═══ Entries shown ═══
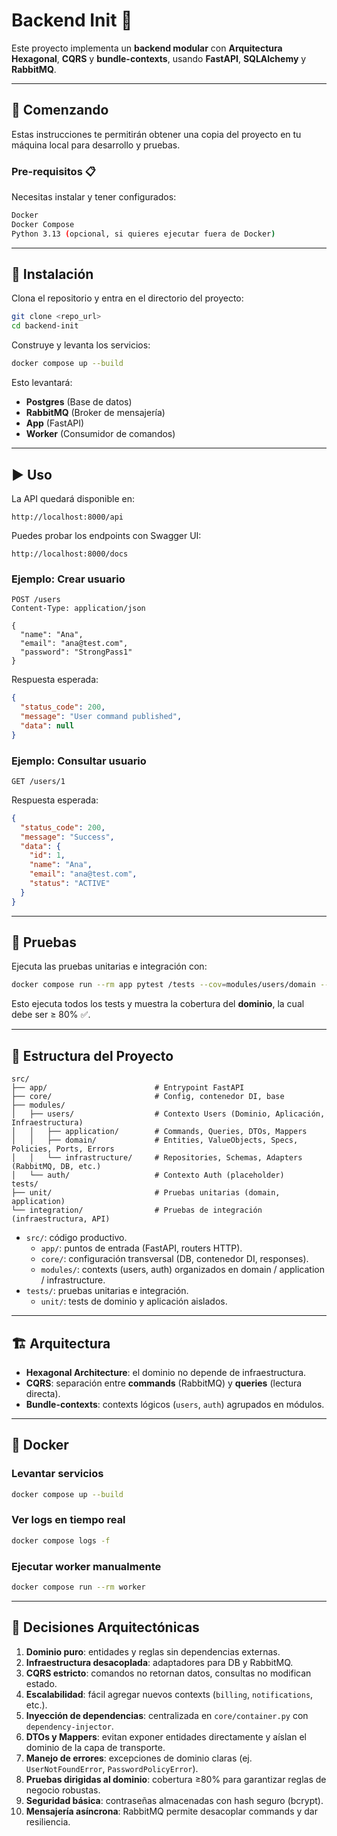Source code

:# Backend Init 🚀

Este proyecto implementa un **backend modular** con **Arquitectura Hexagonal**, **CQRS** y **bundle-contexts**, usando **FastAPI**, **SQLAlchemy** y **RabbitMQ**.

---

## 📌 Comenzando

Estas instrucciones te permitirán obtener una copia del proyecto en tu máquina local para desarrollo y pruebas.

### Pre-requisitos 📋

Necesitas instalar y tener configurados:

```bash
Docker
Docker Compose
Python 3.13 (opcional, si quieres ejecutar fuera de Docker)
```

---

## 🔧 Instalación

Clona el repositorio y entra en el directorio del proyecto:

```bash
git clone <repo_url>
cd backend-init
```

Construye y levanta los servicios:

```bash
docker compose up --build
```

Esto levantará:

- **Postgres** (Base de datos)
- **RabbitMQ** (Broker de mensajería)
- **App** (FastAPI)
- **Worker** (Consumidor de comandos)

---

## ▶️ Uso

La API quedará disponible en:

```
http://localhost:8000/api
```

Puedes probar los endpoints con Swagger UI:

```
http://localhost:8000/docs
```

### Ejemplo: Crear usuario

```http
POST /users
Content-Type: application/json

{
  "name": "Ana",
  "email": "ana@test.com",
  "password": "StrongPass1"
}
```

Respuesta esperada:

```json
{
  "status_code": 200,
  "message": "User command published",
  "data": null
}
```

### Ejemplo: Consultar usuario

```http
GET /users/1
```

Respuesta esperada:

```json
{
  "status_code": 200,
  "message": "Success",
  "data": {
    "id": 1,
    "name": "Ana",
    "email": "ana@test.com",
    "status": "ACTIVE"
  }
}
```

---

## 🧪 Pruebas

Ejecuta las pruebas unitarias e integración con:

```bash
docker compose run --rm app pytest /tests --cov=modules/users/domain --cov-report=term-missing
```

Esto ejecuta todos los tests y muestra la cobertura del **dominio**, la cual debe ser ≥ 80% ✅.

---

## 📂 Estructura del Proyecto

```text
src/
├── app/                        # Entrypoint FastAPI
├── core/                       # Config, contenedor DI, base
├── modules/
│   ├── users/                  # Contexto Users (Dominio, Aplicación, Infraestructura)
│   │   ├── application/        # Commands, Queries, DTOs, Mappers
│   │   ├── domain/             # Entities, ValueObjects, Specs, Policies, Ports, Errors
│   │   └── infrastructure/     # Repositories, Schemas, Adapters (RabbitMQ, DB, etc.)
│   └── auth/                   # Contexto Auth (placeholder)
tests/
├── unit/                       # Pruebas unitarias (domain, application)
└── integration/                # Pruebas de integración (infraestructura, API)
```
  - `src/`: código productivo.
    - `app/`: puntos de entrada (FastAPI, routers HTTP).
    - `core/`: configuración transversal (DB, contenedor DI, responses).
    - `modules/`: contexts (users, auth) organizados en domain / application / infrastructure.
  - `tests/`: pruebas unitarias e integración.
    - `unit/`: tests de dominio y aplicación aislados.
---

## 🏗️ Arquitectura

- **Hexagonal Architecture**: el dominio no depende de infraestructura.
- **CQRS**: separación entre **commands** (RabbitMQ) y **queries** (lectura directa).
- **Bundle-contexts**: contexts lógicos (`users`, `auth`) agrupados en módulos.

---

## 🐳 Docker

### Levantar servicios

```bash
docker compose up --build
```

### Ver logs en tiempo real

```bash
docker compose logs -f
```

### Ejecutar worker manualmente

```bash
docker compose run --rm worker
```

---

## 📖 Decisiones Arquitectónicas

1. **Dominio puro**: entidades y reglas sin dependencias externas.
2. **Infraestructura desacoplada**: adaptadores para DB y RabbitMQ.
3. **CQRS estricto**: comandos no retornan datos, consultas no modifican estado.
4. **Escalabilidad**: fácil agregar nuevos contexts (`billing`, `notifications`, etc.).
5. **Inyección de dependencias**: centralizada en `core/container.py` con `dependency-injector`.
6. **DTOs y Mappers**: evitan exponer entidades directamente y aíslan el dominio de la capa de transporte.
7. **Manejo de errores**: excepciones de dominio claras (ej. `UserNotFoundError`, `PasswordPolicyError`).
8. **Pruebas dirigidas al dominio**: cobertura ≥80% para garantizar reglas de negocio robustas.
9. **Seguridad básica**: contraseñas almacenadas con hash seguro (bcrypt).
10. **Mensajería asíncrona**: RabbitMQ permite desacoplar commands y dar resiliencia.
═══
__Exercise aim__
Begin at the line that has "### Ejecutar worker manualmente" in the entries above; stop after the line that has "7. **Manejo de". Transcribe exactly those lines and no others.

__Response__
### Ejecutar worker manualmente

```bash
docker compose run --rm worker
```

---

## 📖 Decisiones Arquitectónicas

1. **Dominio puro**: entidades y reglas sin dependencias externas.
2. **Infraestructura desacoplada**: adaptadores para DB y RabbitMQ.
3. **CQRS estricto**: comandos no retornan datos, consultas no modifican estado.
4. **Escalabilidad**: fácil agregar nuevos contexts (`billing`, `notifications`, etc.).
5. **Inyección de dependencias**: centralizada en `core/container.py` con `dependency-injector`.
6. **DTOs y Mappers**: evitan exponer entidades directamente y aíslan el dominio de la capa de transporte.
7. **Manejo de errores**: excepciones de dominio claras (ej. `UserNotFoundError`, `PasswordPolicyError`).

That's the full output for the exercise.